Ociperlimab is currently being investigated in two global Phase III clinical trials, the AdvanTIG-301 and AdvanTIG-302 trials, in combination with tislelizumab in non-small cell lung cancer. To date, approximately 600 patients have been enrolled across the ociperlimab development program, which includes six global trials in patients with lung cancers, esophageal squamous cell carcinoma, and cervical cancer.

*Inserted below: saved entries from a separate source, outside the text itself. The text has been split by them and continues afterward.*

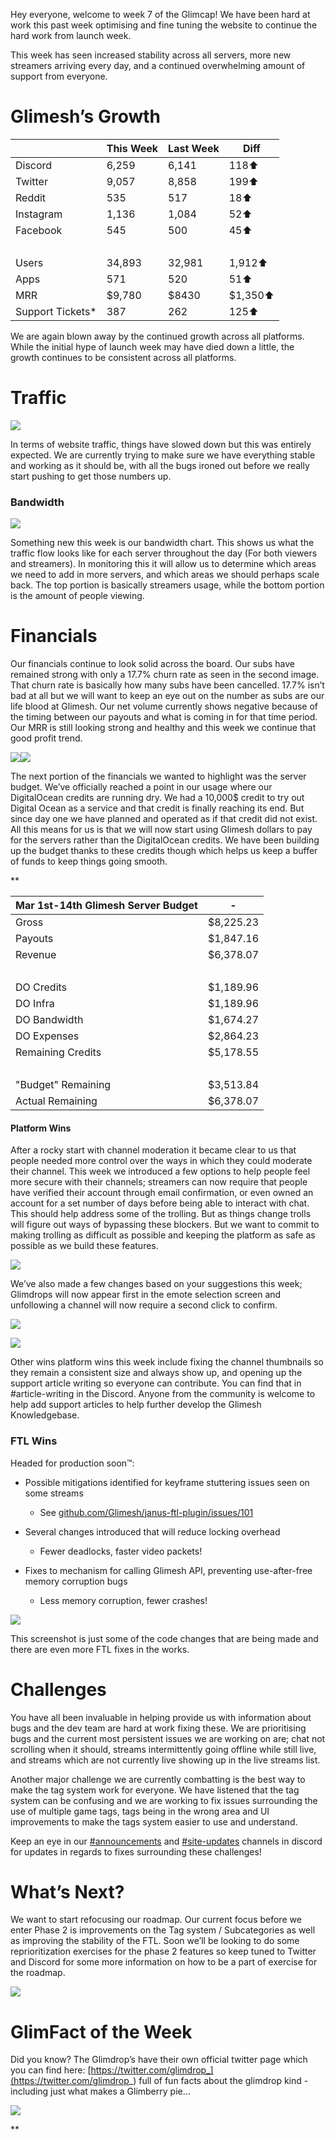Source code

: Hey everyone, welcome to week 7 of the Glimcap! We have been hard at work this past week optimising and fine tuning the website to continue the hard work from launch week.

This week has seen increased stability across all servers, more new streamers arriving every day, and a continued overwhelming amount of support from everyone.

# Glimesh’s Growth


| <br/> | This Week | Last Week | Diff |
| - | - | - | - |
| Discord | 6,259 | 6,141 | 118⬆ |
| Twitter | 9,057 | 8,858 | 199⬆ |
| Reddit | 535 | 517 | 18⬆ |
| Instagram | 1,136 | 1,084 | 52⬆ |
| Facebook | 545 | 500 | 45⬆ |
| <br/> | <br/> | <br/> | <br/> |
| Users | 34,893 | 32,981 | 1,912⬆ |
| Apps | 571 | 520 | 51⬆ |
| MRR | $9,780 | $8430 | $1,350⬆ |
| Support Tickets* | 387 | 262 | 125⬆ |

We are again blown away by the continued growth across all platforms. While the initial hype of launch week may have died down a little, the growth continues to be consistent across all platforms.

# Traffic

![](https://lh6.googleusercontent.com/Yn2MCkNc_pLzV679VKys6gzGQYj_xgXpmP-ORBUsF6IMXa2A8PLcWWWqiwZtWBid1dtVVqAG446ZMipz_akf7nMLGYQlOekVHki6NHcCMG5a-rKOcn_7ftiyxgld3N4zaJZ0b0mP)

In terms of website traffic, things have slowed down but this was entirely expected. We are currently trying to make sure we have everything stable and working as it should be, with all the bugs ironed out before we really start pushing to get those numbers up.

### Bandwidth

![](https://lh6.googleusercontent.com/wbT7TeYVXPrdpPDnrr9WPZCDUBxb4fA9lgFQ1sVNP1nNJAAcZanQY-embUM6y8XZ-4HzlL2i350nK_M0w6bCWXvvr1ixhn1FfV6_CpIfJA0ATE0pCXLbbj9KsjDADqSEr2fQ1Leh)

Something new this week is our bandwidth chart. This shows us what the traffic flow looks like for each server throughout the day (For both viewers and streamers). In monitoring this it will allow us to determine which areas we need to add in more servers, and which areas we should perhaps scale back. The top portion is basically streamers usage, while the bottom portion is the amount of people viewing.

# Financials

Our financials continue to look solid across the board. Our subs have remained strong with only a 17.7% churn rate as seen in the second image. That churn rate is basically how many subs have been cancelled. 17.7% isn’t bad at all but we will want to keep an eye out on the number as subs are our life blood at Glimesh. Our net volume currently shows negative because of the timing between our payouts and what is coming in for that time period. Our MRR is still looking strong and healthy and this week we continue that good profit trend.

![](https://lh5.googleusercontent.com/kjLYhj6cKkC89o8iKyTtdWd_VpVrNalAsc3v-eIru_3oJvnsNiVGcfKi_54aIl0zgjexouLCRze1i59B75MSpeCNnIXIXh81nrXwQS25bqIQ77wzMpFedp7eZhXKyJ18TOA9N9q3)![](https://lh4.googleusercontent.com/B3L38A_DUjLTZua8rzynwQ6_ZLkqdcQcutICUPNosys9Y9xxM-WhaSGBglEbcc1rROAKJ6vrpEIY_dTUKBQrywyLlyiEotRBRDx-TqobFfM7YvsJFGUvFcG1miL9-lVQRcD0d9A9)

The next portion of the financials we wanted to highlight was the server budget. We’ve officially reached a point in our usage where our DigitalOcean credits are running dry. We had a 10,000$ credit to try out Digital Ocean as a service and that credit is finally reaching its end. But since day one we have planned and operated as if that credit did not exist. All this means for us is that we will now start using Glimesh dollars to pay for the servers rather than the DigitalOcean credits. We have been building up the budget thanks to these credits though which helps us keep a buffer of funds to keep things going smooth.



**


| Mar 1st-14th Glimesh Server Budget | - |
| - | - |
| Gross | $8,225.23 |
| Payouts  |  $1,847.16 |
| Revenue  |  $6,378.07 |
| <br/> |
| DO Credits  |  $1,189.96 |
| DO Infra  |  $1,189.96 |
| DO Bandwidth  | $1,674.27 |
| DO Expenses  | $2,864.23 |
| Remaining Credits | $5,178.55 |
| <br/> |
| "Budget" Remaining | $3,513.84 |
| Actual Remaining | $6,378.07 |

#### Platform Wins

After a rocky start with channel moderation it became clear to us that people needed more control over the ways in which they could moderate their channel. This week we introduced a few options to help people feel more secure with their channels; streamers can now require that people have verified their account through email confirmation, or even owned an account for a set number of days before being able to interact with chat. This should help address some of the trolling. But as things change trolls will figure out ways of bypassing these blockers. But we want to commit to making trolling as difficult as possible and keeping the platform as safe as possible as we build these features.

![](https://lh4.googleusercontent.com/jQih7IGCnAsbYnFetfBuUedLkpRhGINkfwGF7y98aBCcsvijDIE3hTcrW_gwn7Lc42W6wvQ3wBqMR7XLMzTEqvXfoucTx_4WJKK89OupcwVcvup_LWz62btxg-9GjtjiLe-WQuU4)

We’ve also made a few changes based on your suggestions this week; Glimdrops will now appear first in the emote selection screen and unfollowing a channel will now require a second click to confirm.

![](https://lh3.googleusercontent.com/9mgTb2ifrzm1FzhrNOCxdxNiKUvL09t7uG12MayVTYMsRS9oIlj-Uf3pJ8k7lJoS0T2lB2aC0aHps82tPjeRHyBOdObsZIs5WX5bz9DQBcQzOoFRirvnodAbWfkFn_jrhKfdBSvb)

![](https://lh6.googleusercontent.com/eQl44O4hmlDgnA54yoSom27gFkWfVfHdTmNgPM1vIu-iIrriZy8NQLRXEwV_28kn_fDXu9d_AlZ030ndcPSBbhkJGnJ5DM_FlO4ILuxtCEKetMd9_0LnOQcSDdnLKYQ2Q5w5ApYv)

Other wins platform wins this week include fixing the channel thumbnails so they remain a consistent size and always show up, and opening up the support article writing so everyone can contribute. You can find that in #article-writing in the Discord. Anyone from the community is welcome to help add support articles to help further develop the Glimesh Knowledgebase.

### FTL Wins

Headed for production soon™:

* Possible mitigations identified for keyframe stuttering issues seen on some streams

  * See [github.com/Glimesh/janus-ftl-plugin/issues/101](https://github.com/Glimesh/janus-ftl-plugin/issues/101)
* Several changes introduced that will reduce locking overhead

  * Fewer deadlocks, faster video packets!
* Fixes to mechanism for calling Glimesh API, preventing use-after-free memory corruption bugs

  * Less memory corruption, fewer crashes!

![](https://lh5.googleusercontent.com/i87kZIQJULyrWD0m_URDhNE9Yxk6Xcm93LADFxf4MCBCfmEHh9RxfKYCO7g9cYfbe_L4AY07lomwhEHamPx5ywx0vtnGwv3ryPeBX_OwMH-5dfBR6YtZJzmP454_-vCtNeXqpXlK)

This screenshot is just some of the code changes that are being made and there are even more FTL fixes in the works.

# Challenges

You have all been invaluable in helping provide us with information about bugs and the dev team are hard at work fixing these. We are prioritising bugs and the current most persistent issues we are working on are; chat not scrolling when it should, streams intermittently going offline while still live, and streams which are not currently live showing up in the live streams list.

Another major challenge we are currently combatting is the best way to make the tag system work for everyone. We have listened that the tag system can be confusing and we are working to fix issues surrounding the use of multiple game tags, tags being in the wrong area and UI improvements to make the tags system easier to use and understand.

Keep an eye in our [#announcements](https://discord.gg/glimesh) and [#site-updates](https://discord.gg/xRKjxysc) channels in discord for updates in regards to fixes surrounding these challenges!

# What’s Next?

We want to start refocusing our roadmap. Our current focus before we enter Phase 2 is improvements on the Tag system / Subcategories as well as improving the stability of the FTL. Soon we’ll be looking to do some reprioritization exercises for the phase 2 features so keep tuned to Twitter and Discord for some more information on how to be a part of exercise for the roadmap.

![](https://lh4.googleusercontent.com/nrAuYp6azyeAB78xHjzPYvfp8-bEYV0FxDQaCfXU2t5mkUhOZ4ep5KXMAq3muaJG7mgiO5lanMlr2Pzx8rnIa2FeCl8kg9wWtw4RBamfeiozORtuOEv8aQBRnD3O3BdfyulIGNnL)

# GlimFact of the Week

Did you know? The Glimdrop’s have their own official twitter page which you can find here: [https://twitter.com/glimdrop_](https://twitter.com/glimdrop_) full of fun facts about the glimdrop kind - including just what makes a Glimberry pie…

![](https://lh5.googleusercontent.com/PGX2yaY7_0EHp-knPB-x7Zhz8Rq40iz6xwsnRViWYWU17R03KTfBnidMS7A2dNHZdijWBK7OVVEoTT6pkkWYjz5EIJ6tFDge80bk6DhJLjjEXE0ppsyUBkwPpCANr-9NwoEwkMbk)

**
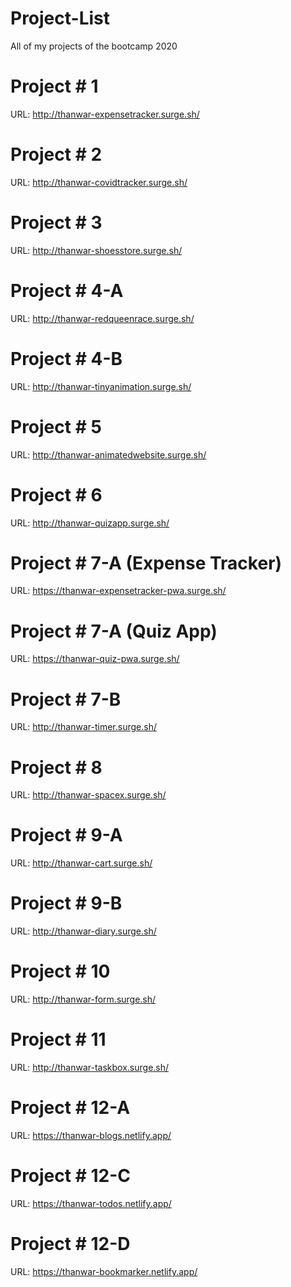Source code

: # Project-List
All of my projects of the bootcamp 2020

# Project # 1

URL: http://thanwar-expensetracker.surge.sh/

# Project # 2

URL: http://thanwar-covidtracker.surge.sh/

# Project # 3

URL: http://thanwar-shoesstore.surge.sh/

# Project # 4-A

URL: http://thanwar-redqueenrace.surge.sh/

# Project # 4-B

URL: http://thanwar-tinyanimation.surge.sh/

# Project # 5

URL: http://thanwar-animatedwebsite.surge.sh/

# Project # 6

URL: http://thanwar-quizapp.surge.sh/

# Project # 7-A (Expense Tracker)

URL: https://thanwar-expensetracker-pwa.surge.sh/

# Project # 7-A (Quiz App)

URL: https://thanwar-quiz-pwa.surge.sh/

# Project # 7-B 

URL: http://thanwar-timer.surge.sh/

# Project # 8

URL: http://thanwar-spacex.surge.sh/

# Project # 9-A

URL: http://thanwar-cart.surge.sh/

# Project # 9-B

URL: http://thanwar-diary.surge.sh/

# Project # 10

URL: http://thanwar-form.surge.sh/

# Project # 11

URL: http://thanwar-taskbox.surge.sh/

# Project # 12-A

URL: https://thanwar-blogs.netlify.app/

# Project # 12-C

URL: https://thanwar-todos.netlify.app/

# Project # 12-D

URL: https://thanwar-bookmarker.netlify.app/



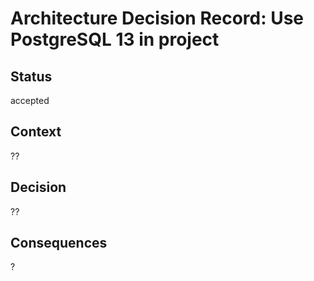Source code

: # Architecture Decision Record: Use PostgreSQL 13 in project

## Status

accepted

## Context

??

## Decision

??

## Consequences

?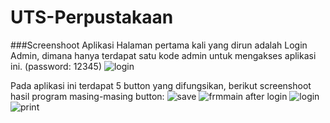 # UTS-Perpustakaan
###Screenshoot Aplikasi
Halaman pertama kali yang dirun adalah Login Admin, dimana hanya terdapat satu kode admin untuk mengakses aplikasi ini. (password: 12345)
![login](https://cloud.githubusercontent.com/assets/22098189/24047258/bee6a816-0b57-11e7-8908-d26aa4d6bc31.JPG)

Pada aplikasi ini terdapat 5 button yang difungsikan, berikut screenshoot hasil program masing-masing button:
![save](https://cloud.githubusercontent.com/assets/22098189/24047267/c2cb7286-0b57-11e7-8d4c-4b50f487fe70.JPG)
![frmmain after login](https://cloud.githubusercontent.com/assets/22098189/24047270/c371afc0-0b57-11e7-99bf-555ee2ef15c2.JPG)
![login](https://cloud.githubusercontent.com/assets/22098189/24047405/28eac472-0b58-11e7-9093-c516450216e9.JPG)
![print](https://cloud.githubusercontent.com/assets/22098189/24047407/2a002ac8-0b58-11e7-8977-79b0721911ba.JPG)
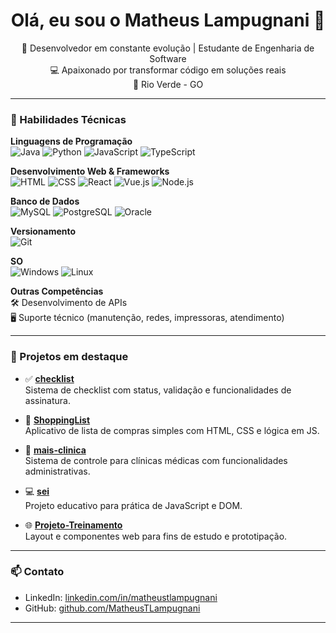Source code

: <h1 align="center">Olá, eu sou o Matheus Lampugnani 👋</h1>

<p align="center">
  🚀 Desenvolvedor em constante evolução | Estudante de Engenharia de Software<br>
  💻 Apaixonado por transformar código em soluções reais<br>
  📍 Rio Verde - GO
</p>

---

### 🧰 Habilidades Técnicas

**Linguagens de Programação**  
![Java](https://img.shields.io/badge/-Java-007396?style=flat&logo=java&logoColor=white)
![Python](https://img.shields.io/badge/-Python-3776AB?style=flat&logo=python&logoColor=white)
![JavaScript](https://img.shields.io/badge/-JavaScript-F7DF1E?style=flat&logo=javascript&logoColor=black)
![TypeScript](https://img.shields.io/badge/-TypeScript-3178C6?style=flat&logo=typescript&logoColor=white)

**Desenvolvimento Web & Frameworks**  
![HTML](https://img.shields.io/badge/-HTML5-E34F26?style=flat&logo=html5&logoColor=white)
![CSS](https://img.shields.io/badge/-CSS3-1572B6?style=flat&logo=css3&logoColor=white)
![React](https://img.shields.io/badge/-React-61DAFB?style=flat&logo=react&logoColor=black)
![Vue.js](https://img.shields.io/badge/-Vue.js-4FC08D?style=flat&logo=vue.js&logoColor=white)
![Node.js](https://img.shields.io/badge/-Node.js-339933?style=flat&logo=node.js&logoColor=white)

**Banco de Dados**  
![MySQL](https://img.shields.io/badge/-MySQL-4479A1?style=flat&logo=mysql&logoColor=white)
![PostgreSQL](https://img.shields.io/badge/-PostgreSQL-336791?style=flat&logo=postgresql&logoColor=white)
![Oracle](https://img.shields.io/badge/-Oracle-F80000?style=flat&logo=oracle&logoColor=white)

**Versionamento**  
![Git](https://img.shields.io/badge/-Git-F05032?style=flat&logo=git&logoColor=white)

**SO**  
![Windows](https://img.shields.io/badge/-Windows-0078D6?style=flat&logo=windows&logoColor=white)
![Linux](https://img.shields.io/badge/-Linux-FCC624?style=flat&logo=linux&logoColor=black)

**Outras Competências**  
🛠️ Desenvolvimento de APIs  
🖥️ Suporte técnico (manutenção, redes, impressoras, atendimento)

---

### 📌 Projetos em destaque

- ✅ **[checklist](https://github.com/MatheusTLampugnani/checklist)**  
  Sistema de checklist com status, validação e funcionalidades de assinatura.

- 🛒 **[ShoppingList](https://github.com/MatheusTLampugnani/ShoppingList)**  
  Aplicativo de lista de compras simples com HTML, CSS e lógica em JS.

- 🏥 **[mais-clinica](https://github.com/MatheusTLampugnani/mais-clinica)**  
  Sistema de controle para clínicas médicas com funcionalidades administrativas.

- 💻 **[sei](https://github.com/MatheusTLampugnani/sei)**  
  Projeto educativo para prática de JavaScript e DOM.

- 🌐 **[Projeto-Treinamento](https://github.com/MatheusTLampugnani/Projeto-Treinamento)**  
  Layout e componentes web para fins de estudo e prototipação.

---

### 📫 Contato

- LinkedIn: [linkedin.com/in/matheustlampugnani](https://linkedin.com/in/matheustlampugnani)  
- GitHub: [github.com/MatheusTLampugnani](https://github.com/MatheusTLampugnani)  

---
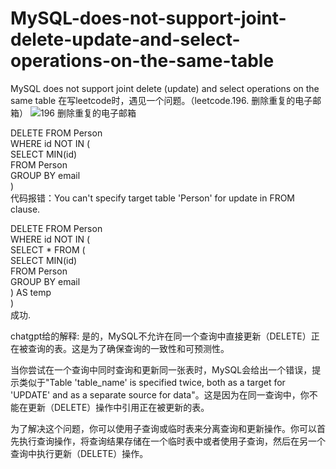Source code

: # MySQL-does-not-support-joint-delete-update-and-select-operations-on-the-same-table
MySQL does not support joint delete (update) and select operations on the same table
在写leetcode时，遇见一个问题。（leetcode.196. 删除重复的电子邮箱）
![196  删除重复的电子邮箱](https://github.com/adcodeday/MySQL-does-not-support-joint-delete-update-and-select-operations-on-the-same-table/assets/130963605/86d00cec-762e-44e7-add7-210f49ec947b)

DELETE FROM Person  
WHERE id NOT IN (  
    SELECT MIN(id)  
    FROM Person  
    GROUP BY email  
)  
代码报错：You can't specify target table 'Person' for update in FROM clause.

DELETE FROM Person  
WHERE id NOT IN (  
    SELECT * FROM (  
        SELECT MIN(id)  
        FROM Person  
        GROUP BY email  
    ) AS temp  
)  
成功.

chatgpt给的解释:
是的，MySQL不允许在同一个查询中直接更新（DELETE）正在被查询的表。这是为了确保查询的一致性和可预测性。

当你尝试在一个查询中同时查询和更新同一张表时，MySQL会给出一个错误，提示类似于"Table 'table_name' is specified twice, both as a target for 'UPDATE' and as a separate source for data"。这是因为在同一查询中，你不能在更新（DELETE）操作中引用正在被更新的表。

为了解决这个问题，你可以使用子查询或临时表来分离查询和更新操作。你可以首先执行查询操作，将查询结果存储在一个临时表中或者使用子查询，然后在另一个查询中执行更新（DELETE）操作。
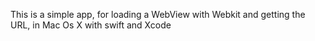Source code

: This is a simple app, for loading a WebView with Webkit and getting the URL, in Mac Os X with swift and Xcode
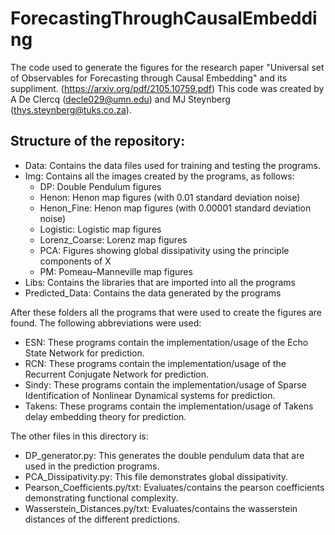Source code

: # ForecastingThroughCausalEmbedding
The code used to generate the figures for the research paper "Universal set of Observables for Forecasting through Causal Embedding" and its suppliment. (https://arxiv.org/pdf/2105.10759.pdf)
This code was created by A De Clercq (decle029@umn.edu) and MJ Steynberg (thys.steynberg@tuks.co.za).

## Structure of the repository:
- Data: Contains the data files used for training and testing the programs.
- Img: Contains all the images created by the programs, as follows:
  + DP: Double Pendulum figures
  + Henon: Henon map figures (with 0.01 standard deviation noise)
  + Henon_Fine: Henon map figures (with 0.00001 standard deviation noise)
  + Logistic: Logistic map figures
  + Lorenz_Coarse: Lorenz map figures
  + PCA: Figures showing global dissipativity using the principle components of X
  + PM: Pomeau–Manneville map figures
- Libs: Contains the libraries that are imported into all the programs
- Predicted_Data: Contains the data generated by the programs

After these folders all the programs that were used to create the figures are found. The following abbreviations were used:
- ESN: These programs contain the implementation/usage of the Echo State Network for prediction.
- RCN: These programs contain the implementation/usage of the Recurrent Conjugate Network for prediction.
- Sindy: These programs contain the implementation/usage of Sparse Identification of Nonlinear Dynamical systems for prediction.
- Takens: These programs contain the implementation/usage of Takens delay embedding theory for prediction.

The other files in this directory is:
- DP_generator.py: This generates the double pendulum data that are used in the prediction programs.
- PCA_Dissipativity.py: This file demonstrates global dissipativity.
- Pearson_Coefficients.py/txt: Evaluates/contains the pearson coefficients demonstrating functional complexity.
- Wasserstein_Distances.py/txt: Evaluates/contains the wasserstein distances of the different predictions.
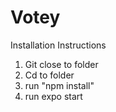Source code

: # Votey

Installation Instructions
1. Git close to folder
2. Cd to folder
3. run "npm install"
4. run expo start
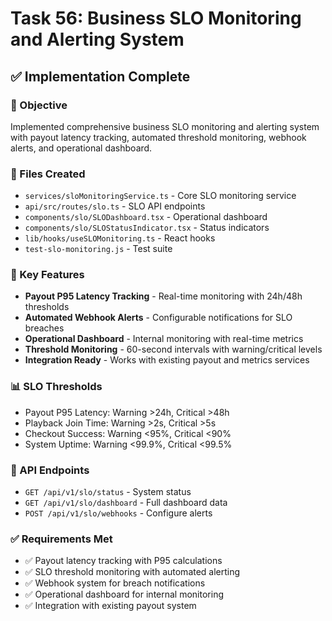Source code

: # Task 56: Business SLO Monitoring and Alerting System

## ✅ Implementation Complete

### 🎯 Objective
Implemented comprehensive business SLO monitoring and alerting system with payout latency tracking, automated threshold monitoring, webhook alerts, and operational dashboard.

### 📁 Files Created
- `services/sloMonitoringService.ts` - Core SLO monitoring service
- `api/src/routes/slo.ts` - SLO API endpoints
- `components/slo/SLODashboard.tsx` - Operational dashboard
- `components/slo/SLOStatusIndicator.tsx` - Status indicators
- `lib/hooks/useSLOMonitoring.ts` - React hooks
- `test-slo-monitoring.js` - Test suite

### 🚨 Key Features
- **Payout P95 Latency Tracking** - Real-time monitoring with 24h/48h thresholds
- **Automated Webhook Alerts** - Configurable notifications for SLO breaches
- **Operational Dashboard** - Internal monitoring with real-time metrics
- **Threshold Monitoring** - 60-second intervals with warning/critical levels
- **Integration Ready** - Works with existing payout and metrics services

### 📊 SLO Thresholds
- Payout P95 Latency: Warning >24h, Critical >48h
- Playback Join Time: Warning >2s, Critical >5s
- Checkout Success: Warning <95%, Critical <90%
- System Uptime: Warning <99.9%, Critical <99.5%

### 🔧 API Endpoints
- `GET /api/v1/slo/status` - System status
- `GET /api/v1/slo/dashboard` - Full dashboard data
- `POST /api/v1/slo/webhooks` - Configure alerts

### ✅ Requirements Met
- ✅ Payout latency tracking with P95 calculations
- ✅ SLO threshold monitoring with automated alerting
- ✅ Webhook system for breach notifications
- ✅ Operational dashboard for internal monitoring
- ✅ Integration with existing payout system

In an agreement signed earlier this year, BeiGene granted Novartis rights to develop, manufacture, and commercialize tislelizumab in North America, Europe, and Japan through a collaboration and license agreement. Tislelizumab is a humanized anti-PD-1 monoclonal antibody specifically designed to minimize binding to FcγR on macrophages. In pre-clinical studies, binding to FcγR on macrophages has been shown to compromise the anti-tumor activity of PD-1 antibodies through activation of antibody-dependent macrophage-mediated killing of T effector cells. The clinical impact of these features is not yet known.

Novartis is advancing tislelizumab as a potential bridge to enable synergistic combinations, with the goal of extending survival for more patients through novel combinations across tumors and lines of therapy. Novartis has the rights to develop, manufacture and commercialize tislelizumab in North America, Europe and Japan through its collaboration and license agreement with BeiGene.

Novartis is committed to working with the scientific and medical communities to reimagine the treatment of lung cancer and pursue advances in medicine that could extend the survival of people with the disease. The company is developing experimental therapies that block cancer growth; learning more about ways to activate the body’s immune system; increasing understanding of the relationship between chronic inflammation and tumor growth and progression; and exploring the potential for advanced nuclear medicine to fight the disease. Lung cancer is one of the most common cancers worldwide, accounting for more than 2 million new cases diagnosed each year. More people die of lung cancer every year than any other cancer.